§ **ACTION ITEM**:
Retrieve all lines below that have the string "Monitoring".

* * * * * * * * *

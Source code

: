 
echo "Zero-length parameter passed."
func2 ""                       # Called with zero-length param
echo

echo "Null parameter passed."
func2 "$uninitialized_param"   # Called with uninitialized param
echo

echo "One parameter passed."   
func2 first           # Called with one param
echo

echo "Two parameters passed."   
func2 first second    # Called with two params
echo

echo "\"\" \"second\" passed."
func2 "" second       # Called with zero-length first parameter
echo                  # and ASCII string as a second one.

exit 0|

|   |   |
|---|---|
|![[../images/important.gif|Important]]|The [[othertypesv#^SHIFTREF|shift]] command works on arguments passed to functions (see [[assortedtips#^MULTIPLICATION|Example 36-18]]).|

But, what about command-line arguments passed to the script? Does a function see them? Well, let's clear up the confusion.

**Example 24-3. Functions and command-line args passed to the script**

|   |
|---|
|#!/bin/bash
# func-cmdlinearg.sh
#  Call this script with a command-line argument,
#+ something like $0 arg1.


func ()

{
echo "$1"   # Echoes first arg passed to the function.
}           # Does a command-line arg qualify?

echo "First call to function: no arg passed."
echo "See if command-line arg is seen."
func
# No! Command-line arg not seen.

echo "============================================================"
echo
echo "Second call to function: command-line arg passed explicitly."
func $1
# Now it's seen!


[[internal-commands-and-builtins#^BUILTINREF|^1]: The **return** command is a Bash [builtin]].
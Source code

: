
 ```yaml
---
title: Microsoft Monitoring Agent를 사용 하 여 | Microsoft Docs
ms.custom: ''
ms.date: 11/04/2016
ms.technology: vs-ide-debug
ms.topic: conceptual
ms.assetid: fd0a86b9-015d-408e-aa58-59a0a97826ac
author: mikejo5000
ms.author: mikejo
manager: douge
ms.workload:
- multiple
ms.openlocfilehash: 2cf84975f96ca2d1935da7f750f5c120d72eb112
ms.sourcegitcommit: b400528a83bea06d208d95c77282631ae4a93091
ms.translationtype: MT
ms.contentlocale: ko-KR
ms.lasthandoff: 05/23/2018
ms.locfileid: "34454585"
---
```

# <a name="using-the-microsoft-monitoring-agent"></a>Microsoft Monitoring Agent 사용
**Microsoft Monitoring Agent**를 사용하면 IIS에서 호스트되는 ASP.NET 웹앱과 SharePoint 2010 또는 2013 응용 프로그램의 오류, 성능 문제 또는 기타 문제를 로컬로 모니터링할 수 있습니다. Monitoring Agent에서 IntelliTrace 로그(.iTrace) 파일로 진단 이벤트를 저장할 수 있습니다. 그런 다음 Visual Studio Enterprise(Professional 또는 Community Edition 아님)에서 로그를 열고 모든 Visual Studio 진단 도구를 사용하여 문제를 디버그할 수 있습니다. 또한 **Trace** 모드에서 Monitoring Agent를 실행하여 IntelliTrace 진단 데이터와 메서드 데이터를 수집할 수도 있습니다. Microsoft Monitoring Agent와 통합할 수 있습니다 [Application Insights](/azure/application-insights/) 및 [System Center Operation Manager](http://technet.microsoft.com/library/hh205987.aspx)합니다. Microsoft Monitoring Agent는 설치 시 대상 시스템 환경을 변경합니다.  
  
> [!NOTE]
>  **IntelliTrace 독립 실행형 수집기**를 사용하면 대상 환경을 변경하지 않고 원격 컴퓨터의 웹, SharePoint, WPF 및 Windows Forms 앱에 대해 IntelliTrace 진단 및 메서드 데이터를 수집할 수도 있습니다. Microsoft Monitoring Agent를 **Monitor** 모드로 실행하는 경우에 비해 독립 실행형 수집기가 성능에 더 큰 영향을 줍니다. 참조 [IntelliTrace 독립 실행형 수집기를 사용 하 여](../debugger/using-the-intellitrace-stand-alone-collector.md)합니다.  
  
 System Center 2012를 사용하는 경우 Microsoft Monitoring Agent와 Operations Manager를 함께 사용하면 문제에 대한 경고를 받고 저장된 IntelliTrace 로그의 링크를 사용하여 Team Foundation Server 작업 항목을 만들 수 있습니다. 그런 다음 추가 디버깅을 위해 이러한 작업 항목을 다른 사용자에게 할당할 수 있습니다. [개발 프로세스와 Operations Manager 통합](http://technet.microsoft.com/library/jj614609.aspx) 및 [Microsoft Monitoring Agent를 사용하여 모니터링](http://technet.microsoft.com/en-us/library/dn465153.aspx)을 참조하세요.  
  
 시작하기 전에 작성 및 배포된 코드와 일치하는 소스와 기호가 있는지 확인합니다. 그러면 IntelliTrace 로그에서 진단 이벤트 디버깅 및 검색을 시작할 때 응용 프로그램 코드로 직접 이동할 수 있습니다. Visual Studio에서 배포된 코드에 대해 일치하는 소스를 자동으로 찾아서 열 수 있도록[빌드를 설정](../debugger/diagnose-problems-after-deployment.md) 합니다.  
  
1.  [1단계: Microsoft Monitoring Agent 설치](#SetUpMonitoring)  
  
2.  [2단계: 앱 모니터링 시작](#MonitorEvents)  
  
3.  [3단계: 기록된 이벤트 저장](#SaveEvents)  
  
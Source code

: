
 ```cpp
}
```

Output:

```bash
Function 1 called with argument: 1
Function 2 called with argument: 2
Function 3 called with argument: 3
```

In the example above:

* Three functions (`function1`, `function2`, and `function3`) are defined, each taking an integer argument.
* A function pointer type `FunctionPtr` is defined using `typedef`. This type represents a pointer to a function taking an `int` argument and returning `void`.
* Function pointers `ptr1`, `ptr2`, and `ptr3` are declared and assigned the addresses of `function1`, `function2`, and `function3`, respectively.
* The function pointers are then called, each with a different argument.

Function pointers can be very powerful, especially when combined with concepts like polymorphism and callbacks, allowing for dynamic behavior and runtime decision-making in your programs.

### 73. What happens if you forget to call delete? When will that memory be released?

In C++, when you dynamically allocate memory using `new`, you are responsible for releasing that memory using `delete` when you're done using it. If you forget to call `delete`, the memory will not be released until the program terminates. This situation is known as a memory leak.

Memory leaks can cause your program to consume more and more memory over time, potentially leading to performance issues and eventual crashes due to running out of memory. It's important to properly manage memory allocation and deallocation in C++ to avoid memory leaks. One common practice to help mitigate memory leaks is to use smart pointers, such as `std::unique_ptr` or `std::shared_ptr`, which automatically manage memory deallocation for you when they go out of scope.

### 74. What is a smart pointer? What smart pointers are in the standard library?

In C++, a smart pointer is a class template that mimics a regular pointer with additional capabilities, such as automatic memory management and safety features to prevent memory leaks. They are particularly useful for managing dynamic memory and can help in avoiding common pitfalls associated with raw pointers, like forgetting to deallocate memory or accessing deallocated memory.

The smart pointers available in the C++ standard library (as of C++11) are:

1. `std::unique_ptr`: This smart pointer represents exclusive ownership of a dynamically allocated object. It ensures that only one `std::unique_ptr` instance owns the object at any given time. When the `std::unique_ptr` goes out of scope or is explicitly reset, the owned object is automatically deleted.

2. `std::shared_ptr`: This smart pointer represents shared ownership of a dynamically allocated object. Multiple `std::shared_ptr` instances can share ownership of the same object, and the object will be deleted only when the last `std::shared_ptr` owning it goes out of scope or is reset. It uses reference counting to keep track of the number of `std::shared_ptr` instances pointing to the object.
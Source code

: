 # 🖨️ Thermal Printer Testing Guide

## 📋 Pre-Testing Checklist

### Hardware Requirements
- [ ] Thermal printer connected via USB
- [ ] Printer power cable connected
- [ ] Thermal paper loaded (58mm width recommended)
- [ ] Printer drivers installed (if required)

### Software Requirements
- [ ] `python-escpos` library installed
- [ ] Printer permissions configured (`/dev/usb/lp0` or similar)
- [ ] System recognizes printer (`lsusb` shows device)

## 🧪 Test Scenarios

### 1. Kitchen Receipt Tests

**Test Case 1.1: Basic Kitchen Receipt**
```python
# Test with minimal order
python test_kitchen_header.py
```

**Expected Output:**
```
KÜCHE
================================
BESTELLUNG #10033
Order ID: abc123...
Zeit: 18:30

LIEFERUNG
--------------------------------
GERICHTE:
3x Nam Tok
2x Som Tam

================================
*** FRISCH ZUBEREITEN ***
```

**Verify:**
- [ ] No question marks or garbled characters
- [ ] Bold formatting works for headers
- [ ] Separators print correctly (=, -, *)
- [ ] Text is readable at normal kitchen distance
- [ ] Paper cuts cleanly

* * * * * * * * *

§ **TASK ANSWER**:
title: Microsoft Monitoring Agent를 사용 하 여 | Microsoft Docs
# <a name="using-the-microsoft-monitoring-agent"></a>Microsoft Monitoring Agent 사용
**Microsoft Monitoring Agent**를 사용하면 IIS에서 호스트되는 ASP.NET 웹앱과 SharePoint 2010 또는 2013 응용 프로그램의 오류, 성능 문제 또는 기타 문제를 로컬로 모니터링할 수 있습니다. Monitoring Agent에서 IntelliTrace 로그(.iTrace) 파일로 진단 이벤트를 저장할 수 있습니다. 그런 다음 Visual Studio Enterprise(Professional 또는 Community Edition 아님)에서 로그를 열고 모든 Visual Studio 진단 도구를 사용하여 문제를 디버그할 수 있습니다. 또한 **Trace** 모드에서 Monitoring Agent를 실행하여 IntelliTrace 진단 데이터와 메서드 데이터를 수집할 수도 있습니다. Microsoft Monitoring Agent와 통합할 수 있습니다 [Application Insights](/azure/application-insights/) 및 [System Center Operation Manager](http://technet.microsoft.com/library/hh205987.aspx)합니다. Microsoft Monitoring Agent는 설치 시 대상 시스템 환경을 변경합니다.  
>  **IntelliTrace 독립 실행형 수집기**를 사용하면 대상 환경을 변경하지 않고 원격 컴퓨터의 웹, SharePoint, WPF 및 Windows Forms 앱에 대해 IntelliTrace 진단 및 메서드 데이터를 수집할 수도 있습니다. Microsoft Monitoring Agent를 **Monitor** 모드로 실행하는 경우에 비해 독립 실행형 수집기가 성능에 더 큰 영향을 줍니다. 참조 [IntelliTrace 독립 실행형 수집기를 사용 하 여](../debugger/using-the-intellitrace-stand-alone-collector.md)합니다.  
 System Center 2012를 사용하는 경우 Microsoft Monitoring Agent와 Operations Manager를 함께 사용하면 문제에 대한 경고를 받고 저장된 IntelliTrace 로그의 링크를 사용하여 Team Foundation Server 작업 항목을 만들 수 있습니다. 그런 다음 추가 디버깅을 위해 이러한 작업 항목을 다른 사용자에게 할당할 수 있습니다. [개발 프로세스와 Operations Manager 통합](http://technet.microsoft.com/library/jj614609.aspx) 및 [Microsoft Monitoring Agent를 사용하여 모니터링](http://technet.microsoft.com/en-us/library/dn465153.aspx)을 참조하세요.  
1.  [1단계: Microsoft Monitoring Agent 설치](#SetUpMonitoring)  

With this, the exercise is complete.